[Film Review] Love and Anarchy (1973)

Love and Anarchy poster

English Title: Love and Anarchy
Original Title: Film d’amore e d’anarchia, ovvero ‘stamattina alle 10 in via dei Fiori nella nota casa di tolleranza…’
Year: 1973
Country: Italy
Language: Italian
Genre: Comedy, Drama, Romance
Director/Writer: Lina Wertmüller
Music: Nino Rota
Cinematography: Giuseppe Rotunno
Giancarlo Giannini
Mariangela Melato
Lina Polito
Eros Pagni
Pina Cei
Elena Fiore
Isa Bellini
Anna Bonaiuto
Roberto Herlitzka
Anna Melato
Isa Danieli
Enrica Bonaccorti
Josiane Tanzilli
Giuliana Calandra
Rating: 8.2/10

To live like a dog or to die like a dog? It is an elemental question hovering above the head of a disaffected but weak-minded farmer Tunin (Giannini), after his anarchist friend being murdered by fascist police, he decisively joins the anarchist camp, and takes up his dead friend’s cause, to kill Benito Mussolini. He arrives in Rome, and contacts his comrade Salomè (Melato), a premier prostitute in a brothel, who will assist to carry out his assassin plan. During a location scout with the unsuspecting Spatoletti (Pagni), the head of Mussolini’s police division, Tunin falls for a young working girl Tripolina (Polito), will the mutually spontaneous romance spoil Tunin’s determination of his action? Or, does it matter?

LOVE AND ANARCHY is Wertmüller’s seventh feature, which debuted in Cannes in competition and won Giannini BEST ACTOR award. It is the second teamwork for Wertmüller, Giannini and Mariangela Melato, after THE SEDUCTION OF MIMI (1972), and they would try a third time in SWEPT AWAY (1974) one year later.

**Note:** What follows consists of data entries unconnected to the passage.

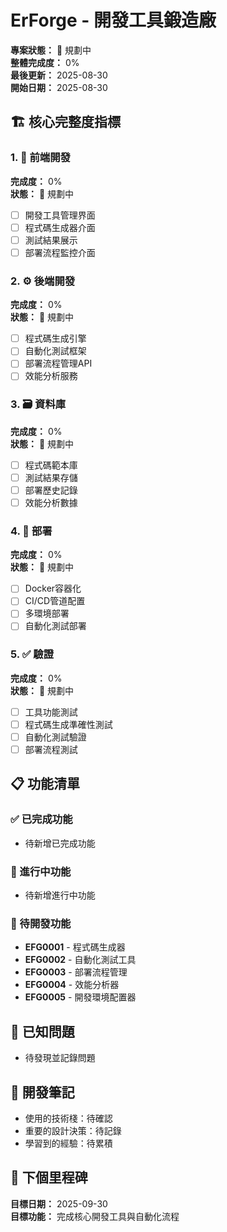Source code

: # ErForge - 開發工具鍛造廠

**專案狀態：** 🎯 規劃中  
**整體完成度：** 0%  
**最後更新：** 2025-08-30  
**開始日期：** 2025-08-30  

## 🏗️ 核心完整度指標

### 1. 🎨 前端開發
**完成度：** 0%  
**狀態：** 🎯 規劃中  
- [ ] 開發工具管理界面
- [ ] 程式碼生成器介面
- [ ] 測試結果展示
- [ ] 部署流程監控介面

### 2. ⚙️ 後端開發  
**完成度：** 0%  
**狀態：** 🎯 規劃中  
- [ ] 程式碼生成引擎
- [ ] 自動化測試框架
- [ ] 部署流程管理API
- [ ] 效能分析服務

### 3. 🗃️ 資料庫
**完成度：** 0%  
**狀態：** 🎯 規劃中  
- [ ] 程式碼範本庫
- [ ] 測試結果存儲
- [ ] 部署歷史記錄
- [ ] 效能分析數據

### 4. 🚀 部署
**完成度：** 0%  
**狀態：** 🎯 規劃中  
- [ ] Docker容器化
- [ ] CI/CD管道配置
- [ ] 多環境部署
- [ ] 自動化測試部署

### 5. ✅ 驗證
**完成度：** 0%  
**狀態：** 🎯 規劃中  
- [ ] 工具功能測試
- [ ] 程式碼生成準確性測試
- [ ] 自動化測試驗證
- [ ] 部署流程測試

## 📋 功能清單

### ✅ 已完成功能
- 待新增已完成功能

### 🚧 進行中功能  
- 待新增進行中功能

### 📝 待開發功能
- **EFG0001** - 程式碼生成器
- **EFG0002** - 自動化測試工具
- **EFG0003** - 部署流程管理
- **EFG0004** - 效能分析器
- **EFG0005** - 開發環境配置器

## 🐛 已知問題
- 待發現並記錄問題

## 📝 開發筆記
- 使用的技術棧：待確認
- 重要的設計決策：待記錄
- 學習到的經驗：待累積

## 🎯 下個里程碑
**目標日期：** 2025-09-30  
**目標功能：** 完成核心開發工具與自動化流程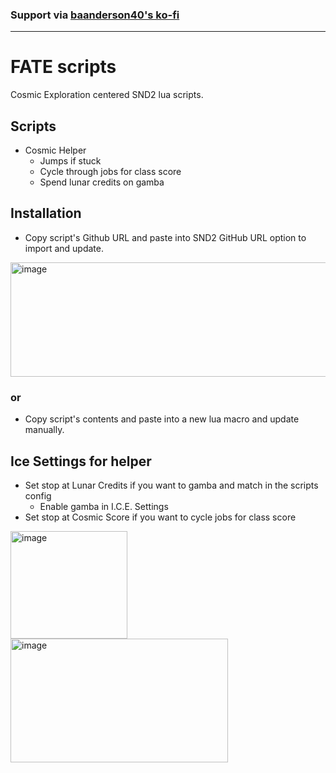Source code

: ### Support via [baanderson40's ko-fi](https://ko-fi.com/baanderson40)
---

# FATE scripts

Cosmic Exploration centered SND2 lua scripts. 

## Scripts
- Cosmic Helper
  - Jumps if stuck
  - Cycle through jobs for class score
  - Spend lunar credits on gamba

## Installation
- Copy script's Github URL and paste into SND2 GitHub URL option to import and update.
<img width="747" height="183" alt="image" src="https://github.com/user-attachments/assets/4af080ef-54a9-4ff1-8f9b-09fd740ac514" />

### or

- Copy script's contents and paste into a new lua macro and update manually.

## Ice Settings for helper
- Set stop at Lunar Credits if you want to gamba and match in the scripts config
  - Enable gamba in I.C.E. Settings
- Set stop at Cosmic Score if you want to cycle jobs for class score
 <img width="187" height="172" alt="image" src="https://github.com/user-attachments/assets/f2454629-b158-4bd0-8500-86f69c9ef98b" />
 <img width="348" height="198" alt="image" src="https://github.com/user-attachments/assets/05fe9d03-8ef5-462f-b4f6-f93a85382d51" />

 
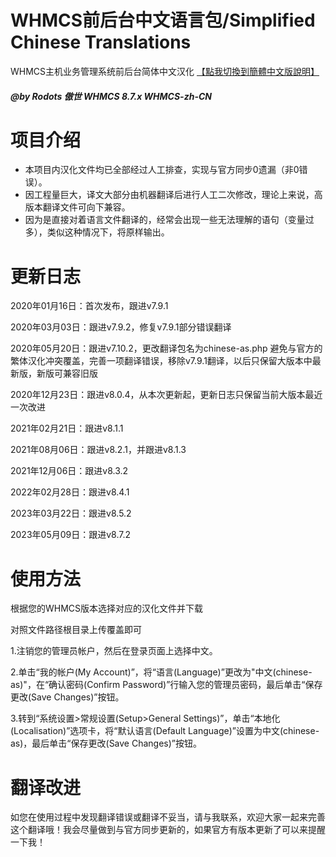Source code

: # WHMCS前后台中文语言包/Simplified Chinese Translations
WHMCS主机业务管理系统前后台简体中文汉化 [【點我切換到簡體中文版說明】](https://github.com/Rodots/WHMCS-zh-CN/blob/master/Traditional-README.md)

##### @by Rodots 傲世 WHMCS 8.7.x WHMCS-zh-CN

# 项目介绍

* 本项目内汉化文件均已全部经过人工排查，实现与官方同步0遗漏（非0错误）。
* 因工程量巨大，译文大部分由机器翻译后进行人工二次修改，理论上来说，高版本翻译文件可向下兼容。
* 因为是直接对着语言文件翻译的，经常会出现一些无法理解的语句（变量过多），类似这种情况下，将原样输出。

# 更新日志

2020年01月16日：首次发布，跟进v7.9.1

2020年03月03日：跟进v7.9.2，修复v7.9.1部分错误翻译

2020年05月20日：跟进v7.10.2，更改翻译包名为chinese-as.php 避免与官方的繁体汉化冲突覆盖，完善一项翻译错误，移除v7.9.1翻译，以后只保留大版本中最新版，新版可兼容旧版

2020年12月23日：跟进v8.0.4，从本次更新起，更新日志只保留当前大版本最近一次改进

2021年02月21日：跟进v8.1.1

2021年08月06日：跟进v8.2.1，并跟进v8.1.3

2021年12月06日：跟进v8.3.2

2022年02月28日：跟进v8.4.1

2023年03月22日：跟进v8.5.2

2023年05月09日：跟进v8.7.2

# 使用方法
根据您的WHMCS版本选择对应的汉化文件并下载

对照文件路径根目录上传覆盖即可

1.注销您的管理员帐户，然后在登录页面上选择中文。

2.单击“我的帐户(My Account)”，将“语言(Language)”更改为"中文(chinese-as)"，在“确认密码(Confirm Password)”行输入您的管理员密码，最后单击“保存更改(Save Changes)”按钮。

3.转到“系统设置>常规设置(Setup>General Settings)”，单击“本地化(Localisation)”选项卡，将“默认语言(Default Language)”设置为中文(chinese-as)，最后单击“保存更改(Save Changes)”按钮。

# 翻译改进
如您在使用过程中发现翻译错误或翻译不妥当，请与我联系，欢迎大家一起来完善这个翻译哦！我会尽量做到与官方同步更新的，如果官方有版本更新了可以来提醒一下我！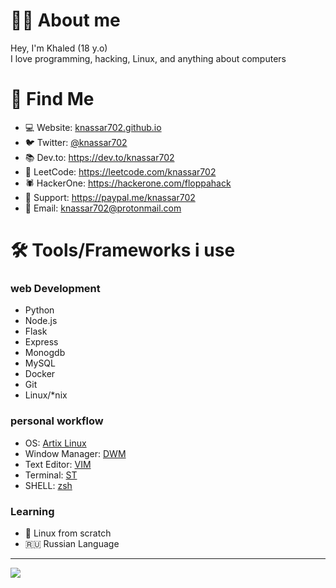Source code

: #  👨‍💻 About me

Hey, I'm Khaled (18 y.o)<br>
I love programming, hacking, Linux, and anything about computers


# 🧐 Find Me
* 💻 Website: [knassar702.github.io](https://knassar702.github.io)
* 🐦 Twitter: [@knassar702](https://twitter.com/knassar702)
* 📚 Dev.to: https://dev.to/knassar702
* 🤔 LeetCode: https://leetcode.com/knassar702
* 🕷️ HackerOne: https://hackerone.com/floppahack
* 💸 Support: https://paypal.me/knassar702
* 📧 Email: knassar702@protonmail.com
# 🛠 Tools/Frameworks i use
### web Development
* Python
* Node.js
* Flask
* Express
* Monogdb
* MySQL
* Docker
* Git
* Linux/*nix

### personal workflow
* OS: [Artix Linux](https://artixlinux.org/)
* Window Manager: [DWM](https://github.com/knassar702/dwm)
* Text Editor: [VIM](https://github.com/knassar702/dotfiles/blob/master/.vimrc)
* Terminal: [ST](https://st.suckless.org)
* SHELL: [zsh](https://www.zsh.org/)
### Learning
* 🐧 Linux from scratch 
* 🇷🇺 Russian Language 
---


<img src="https://media0.giphy.com/media/3oEduLRlHYWFNWNkTC/giphy.gif?cid=ecf05e47dbytu0j58ethz45cnd06r31yt95f1yycsw9wc0m7&rid=giphy.gif&ct=g"> 
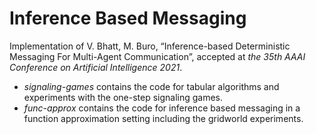 # Inference Based Messaging

Implementation of V. Bhatt, M. Buro, “Inference-based Deterministic Messaging For Multi-Agent Communication”,
accepted at _the 35th AAAI Conference on Artificial Intelligence 2021_.

- _signaling-games_ contains the code for tabular algorithms and experiments with the 
  one-step signaling games.
- _func-approx_ contains the code for inference based messaging in a function 
  approximation setting including the gridworld experiments.
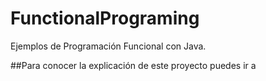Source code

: # FunctionalPrograming
Ejemplos de Programación Funcional con Java.

##Para conocer la explicación de este proyecto puedes ir a 

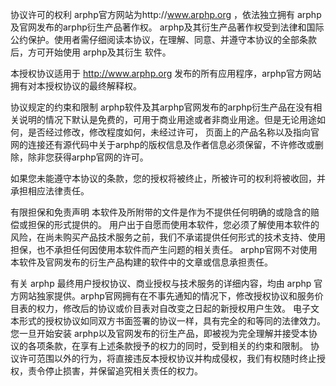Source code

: 协议许可的权利
arphp官方网站为http://www.arphp.org ，依法独立拥有 arphp 及官网发布的arphp衍生产品著作权。 arphp及其衍生产品著作权受到法律和国际公约保护。使用者需仔细阅读本协议，在理解、同意、并遵守本协议的全部条款后，方可开始使用 arphp及其衍生 软件。

本授权协议适用于 http://www.arphp.org 发布的所有应用程序，arphp官方网站拥有对本授权协议的最终解释权。

协议规定的约束和限制
arphp软件及其arphp官网发布的arphp衍生产品在没有相关说明的情况下默认是免费的，可用于商业用途或者非商业用途。但是无论用途如何，是否经过修改，修改程度如何，未经过许可， 页面上的产品名称以及指向官网的连接还有源代码中关于arphp的版权信息及作者信息必须保留，不许修改或删除，除非您获得arphp官网的许可。

如果您未能遵守本协议的条款，您的授权将被终止，所被许可的权利将被收回，并承担相应法律责任。

有限担保和免责声明
本软件及所附带的文件是作为不提供任何明确的或隐含的赔偿或担保的形式提供的。 用户出于自愿而使用本软件，您必须了解使用本软件的风险，在尚未购买产品技术服务之前，我们不承诺提供任何形式的技术支持、使用担保，也不承担任何因使用本软件而产生问题的相关责任。 arphp官网不对使用本软件及官网发布的衍生产品构建的软件中的文章或信息承担责任。

有关 arphp 最终用户授权协议、商业授权与技术服务的详细内容，均由 arphp 官方网站独家提供。arphp官网拥有在不事先通知的情况下，修改授权协议和服务价目表的权力，修改后的协议或价目表对自改变之日起的新授权用户生效。 电子文本形式的授权协议如同双方书面签署的协议一样，具有完全的和等同的法律效力。您一旦开始安装 arphp以及官网发布的衍生产品，即被视为完全理解并接受本协议的各项条款，在享有上述条款授予的权力的同时，受到相关的约束和限制。 协议许可范围以外的行为，将直接违反本授权协议并构成侵权，我们有权随时终止授权，责令停止损害，并保留追究相关责任的权力。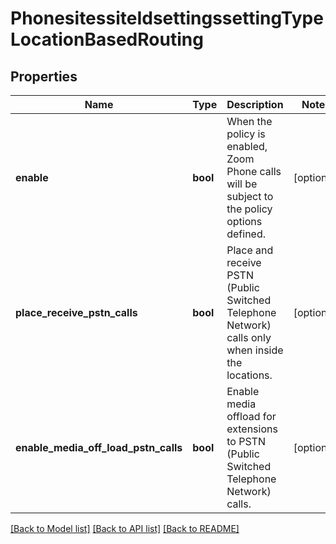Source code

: # PhonesitessiteIdsettingssettingTypeLocationBasedRouting

## Properties
Name | Type | Description | Notes
------------ | ------------- | ------------- | -------------
**enable** | **bool** | When the policy is enabled, Zoom Phone calls will be subject to the policy options defined. | [optional] 
**place_receive_pstn_calls** | **bool** | Place and receive PSTN (Public Switched Telephone Network) calls only when inside the locations. | [optional] 
**enable_media_off_load_pstn_calls** | **bool** | Enable media offload for extensions to PSTN (Public Switched Telephone Network) calls. | [optional] 

[[Back to Model list]](../README.md#documentation-for-models) [[Back to API list]](../README.md#documentation-for-api-endpoints) [[Back to README]](../README.md)


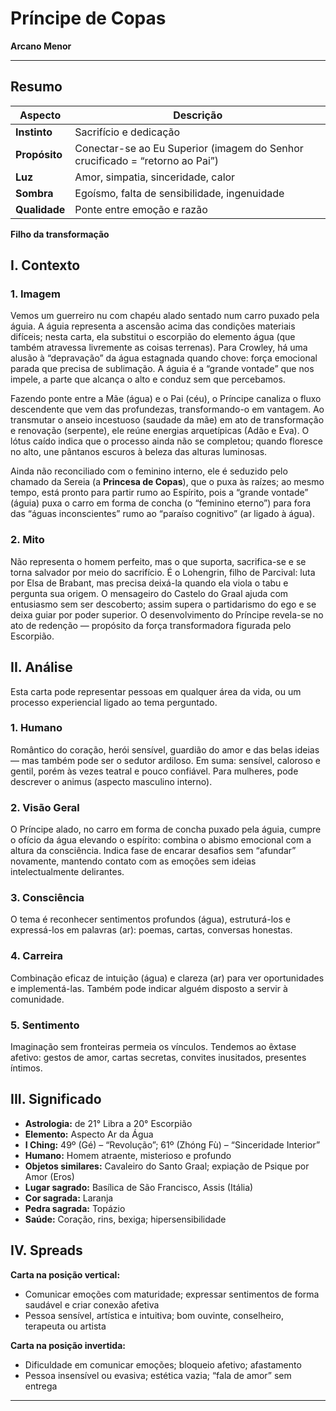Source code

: # Príncipe de Copas

**Arcano Menor**

---

## **Resumo**

| **Aspecto** | **Descrição** |
|-------------|---------------|
| **Instinto** | Sacrifício e dedicação |
| **Propósito** | Conectar-se ao Eu Superior (imagem do Senhor crucificado = “retorno ao Pai”) |
| **Luz** | Amor, simpatia, sinceridade, calor |
| **Sombra** | Egoísmo, falta de sensibilidade, ingenuidade |
| **Qualidade** | Ponte entre emoção e razão |

**Filho da transformação**

## **I. Contexto**

### **1. Imagem**

Vemos um guerreiro nu com chapéu alado sentado num carro puxado pela águia. A águia representa a ascensão acima das condições materiais difíceis; nesta carta, ela substitui o escorpião do elemento água (que também atravessa livremente as coisas terrenas). Para Crowley, há uma alusão à “depravação” da água estagnada quando chove: força emocional parada que precisa de sublimação. A águia é a “grande vontade” que nos impele, a parte que alcança o alto e conduz sem que percebamos.

Fazendo ponte entre a Mãe (água) e o Pai (céu), o Príncipe canaliza o fluxo descendente que vem das profundezas, transformando-o em vantagem. Ao transmutar o anseio incestuoso (saudade da mãe) em ato de transformação e renovação (serpente), ele reúne energias arquetípicas (Adão e Eva). O lótus caído indica que o processo ainda não se completou; quando floresce no alto, une pântanos escuros à beleza das alturas luminosas.

Ainda não reconciliado com o feminino interno, ele é seduzido pelo chamado da Sereia (a **Princesa de Copas**), que o puxa às raízes; ao mesmo tempo, está pronto para partir rumo ao Espírito, pois a “grande vontade” (águia) puxa o carro em forma de concha (o “feminino eterno”) para fora das “águas inconscientes” rumo ao “paraíso cognitivo” (ar ligado à água).

### **2. Mito**

Não representa o homem perfeito, mas o que suporta, sacrifica-se e se torna salvador por meio do sacrifício. É o Lohengrin, filho de Parcival: luta por Elsa de Brabant, mas precisa deixá-la quando ela viola o tabu e pergunta sua origem. O mensageiro do Castelo do Graal ajuda com entusiasmo sem ser descoberto; assim supera o partidarismo do ego e se deixa guiar por poder superior. O desenvolvimento do Príncipe revela-se no ato de redenção — propósito da força transformadora figurada pelo Escorpião.

## **II. Análise**

Esta carta pode representar pessoas em qualquer área da vida, ou um processo experiencial ligado ao tema perguntado.

### **1. Humano**

Romântico do coração, herói sensível, guardião do amor e das belas ideias — mas também pode ser o sedutor ardiloso. Em suma: sensível, caloroso e gentil, porém às vezes teatral e pouco confiável. Para mulheres, pode descrever o animus (aspecto masculino interno).

### **2. Visão Geral**

O Príncipe alado, no carro em forma de concha puxado pela águia, cumpre o ofício da água elevando o espírito: combina o abismo emocional com a altura da consciência. Indica fase de encarar desafios sem “afundar” novamente, mantendo contato com as emoções sem ideias intelectualmente delirantes.

### **3. Consciência**

O tema é reconhecer sentimentos profundos (água), estruturá-los e expressá-los em palavras (ar): poemas, cartas, conversas honestas.

### **4. Carreira**

Combinação eficaz de intuição (água) e clareza (ar) para ver oportunidades e implementá-las. Também pode indicar alguém disposto a servir à comunidade.

### **5. Sentimento**

Imaginação sem fronteiras permeia os vínculos. Tendemos ao êxtase afetivo: gestos de amor, cartas secretas, convites inusitados, presentes íntimos.

## **III. Significado**

- **Astrologia:** de 21° Libra a 20° Escorpião
- **Elemento:** Aspecto Ar da Água
- **I Ching:** 49º (Gé) – “Revolução”; 61º (Zhóng Fù) – “Sinceridade Interior”
- **Humano:** Homem atraente, misterioso e profundo
- **Objetos similares:** Cavaleiro do Santo Graal; expiação de Psique por Amor (Eros)
- **Lugar sagrado:** Basílica de São Francisco, Assis (Itália)
- **Cor sagrada:** Laranja
- **Pedra sagrada:** Topázio
- **Saúde:** Coração, rins, bexiga; hipersensibilidade

## **IV. Spreads**

**Carta na posição vertical:**

- Comunicar emoções com maturidade; expressar sentimentos de forma saudável e criar conexão afetiva
- Pessoa sensível, artística e intuitiva; bom ouvinte, conselheiro, terapeuta ou artista

**Carta na posição invertida:**

- Dificuldade em comunicar emoções; bloqueio afetivo; afastamento
- Pessoa insensível ou evasiva; estética vazia; “fala de amor” sem entrega

---


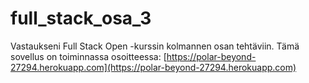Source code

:# full_stack_osa_3
Vastaukseni Full Stack Open -kurssin kolmannen osan tehtäviin.
Tämä sovellus on toiminnassa osoitteessa:
[https://polar-beyond-27294.herokuapp.com](https://polar-beyond-27294.herokuapp.com)
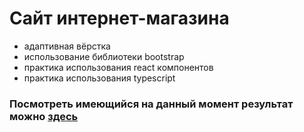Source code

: # Сайт интернет-магазина

- адаптивная вёрстка
- использование библиотеки bootstrap
- практика использования react компонентов
- практика использования typescript
### Посмотреть имеющийся на данный момент результат можно [здесь](https://artyomusov.github.io/kidol_react/)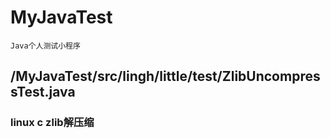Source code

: # MyJavaTest
    Java个人测试小程序
## /MyJavaTest/src/lingh/little/test/ZlibUncompressTest.java
### linux c zlib解压缩

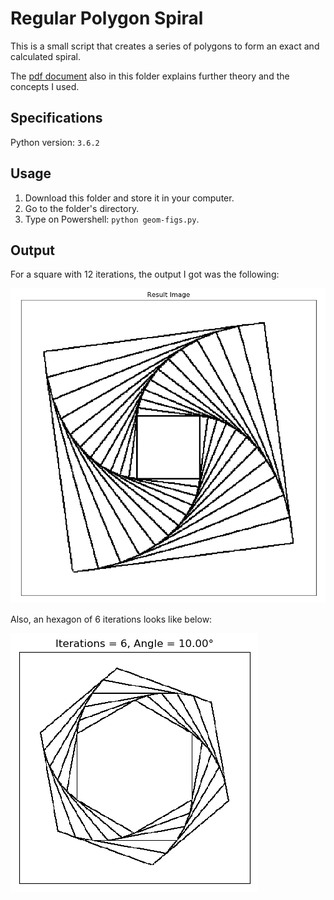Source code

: # Regular Polygon Spiral

This is a small script that creates a series of polygons to form an exact and calculated spiral.<br />

The [pdf document](https://github.com/the-other-mariana/code-journal/blob/master/poly-spiral/CJ06_PolygonSpiral.pdf) also in this folder explains further theory and the concepts I used.<br />

## Specifications

Python version: `3.6.2` <br />

## Usage

1. Download this folder and store it in your computer.
2. Go to the folder's directory.
3. Type on Powershell: `python geom-figs.py`.

## Output

For a square with 12 iterations, the output I got was the following: <br />

![alt text](https://github.com/the-other-mariana/code-journal/blob/master/poly-spiral/results/square01.png?raw=true) <br />

Also, an hexagon of 6 iterations looks like below: <br />

![alt text](https://github.com/the-other-mariana/code-journal/blob/master/poly-spiral/results/hex6.png?raw=true) <br />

Freckle-faced, disheveled, Tunin is an honest but slow-witted countryside man, hasn’t been to seaside before, he is not even a radical anarchist, but avenging the death of his friend, is the only thing he knows that can prove his worth, whether or not it is a suicidal mission. Fear is something he has to battle everyday, Giannini registers a viscerally soul-pulverizing performance as Tunin, downplays his masculine charm and portrays him as a sympathetic, the salt of the earth sort, a cog in the machine, but radiates with those attributes what make human human. Mariangela Melato’s Salomé, a spitfire driven by her own scores against the repressing government, is also superbly thrilling to behold, her piercing look, gravelly voice, worldly-wise flamboyance, and her unabashed camaraderie and affection towards Tunin, leaves a searing impact afterwards. A then 19-year-old Polito, a debutante in her full-fledged flapper outfit, thrusts herself into a more rational attempt to save her lover, only to no avail.

Wertmüller’s resplendent depiction of the Italian brothel is certainly inspired by aesthetics of Fellini school, and her taste for music is admirably impeccable as well, whether it is classical pieces like Debussy’s CLAIRE DE LUNE, or the catchy French ditty LA PETITE TONKINOISE by Vincent Scotto, together with Nino Rota’s sentimentally melodious score, emotionality and vivacity are eternally among the national spirits running in the Mediterranean blood of Italian people, not even the ominous subject matter and demoralizing situation can change its tonality.

Less heralded than Wermüller and Giannini’s most acclaimed collaboration SEVEN BEAUTIES (1975), which earned both Oscar nominations (yes, Wermüller is the first woman who has even been nominated for BEST DIRECTOR), LOVE AND ANARCHY is no less a fine-crafted equivalent which speaks loud about its filmmakers’ political slant and an outstanding melodrama can transfix its audience without compromising its thematic tragic.